Not some Pinterest version of a morning routine, just small ways to tell my body, “You’re safe now.” Ways to anchor back into the moment. Ways to hear my own thoughts again instead of the algorithms.
For me, that looked like vibrating on a vibration plate (strange but magical), humming quietly in the morning before my thoughts got too loud, and pressing a cold orange to the back of my neck when I felt my anxiety rising. Yes, an actual orange from the freezer. It smells like grounding and feels like relief. These things may sound small, yet when my nervous system panics, they remind my brain that there’s only one emergency at a time, and usually, it isn’t happening right now.
And when I need to come back fast, when I feel myself spinning out, I come into the body first.
This is where somatic awareness helps.
Instead of saying “I’m panicking,” I say, “There’s tightness in my chest.”

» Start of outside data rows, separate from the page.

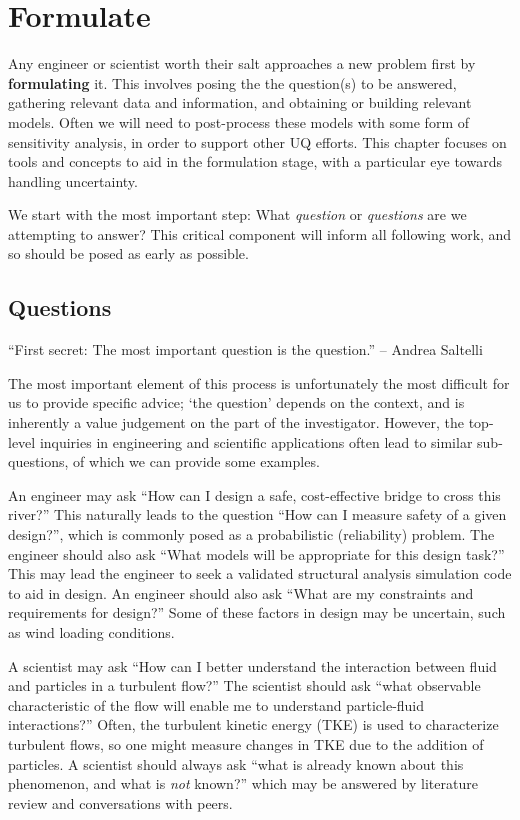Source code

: \documentclass[../primer.tex]{subfiles}
\begin{document}
\chapter{Formulate} \label{ch3:formulate}
Any engineer or scientist worth their salt approaches a new problem first by
\textbf{formulating} it. This involves posing the the question(s) to be
answered, gathering relevant data and information, and obtaining or building
relevant models. Often we will need to post-process these models with some form
of sensitivity analysis, in order to support other UQ efforts. This chapter
focuses on tools and concepts to aid in the formulation stage, with a particular
eye towards handling uncertainty.

We start with the most important step: What \emph{question} or \emph{questions}
are we attempting to answer? This critical component will inform all following
work, and so should be posed as early as possible.

\section{Questions} \label{sec:ch3-questions}
``First secret: The most important question is the question.'' -- Andrea
Saltelli\cite{saltelli2000sensitivity}

The most important element of this process is unfortunately the most difficult
for us to provide specific advice; `the question' depends on the context, and is
inherently a value judgement on the part of the investigator. However, the
top-level inquiries in engineering and scientific applications often lead to
similar sub-questions, of which we can provide some examples.

An engineer may ask ``How can I design a safe, cost-effective bridge to cross
this river?'' This naturally leads to the question ``How can I measure safety of
a given design?'', which is commonly posed as a probabilistic (reliability)
problem. The engineer should also ask ``What models will be appropriate for this
design task?'' This may lead the engineer to seek a validated structural
analysis simulation code to aid in design. An engineer should also ask ``What
are my constraints and requirements for design?'' Some of these factors in
design may be uncertain, such as wind loading conditions.

A scientist may ask ``How can I better understand the interaction between fluid
and particles in a turbulent flow?'' The scientist should ask ``what observable
characteristic of the flow will enable me to understand particle-fluid
interactions?'' Often, the turbulent kinetic energy (TKE) is used to
characterize turbulent flows, so one might measure changes in TKE due to the
addition of particles. A scientist should always ask ``what is already known
about this phenomenon, and what is \emph{not} known?'' which may be answered by
literature review and conversations with peers.
\end{document}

Instead of “I can’t handle this,” I ask, “Where do I feel this in my body?”
I notice my feet on the floor.
I name five things I see, four things I can touch, three I can hear, two I can smell, one I can taste.
I breathe low and wide, even if my brain’s still in chaos.
And slowly, sometimes very slowly, my body starts to believe me when I say we’re safe.
These are the quiet, steady things that bring me back to presence.
Not perfection. Not positivity. Just presence.
Eventually, I came back to Facebook, mostly because I needed it for my business. But I came back on purpose. I set time limits. I check with intention. And the moment it starts to feel like too much again, I step away. No guilt. No explanation.
Protecting your peace isn’t a one-time act.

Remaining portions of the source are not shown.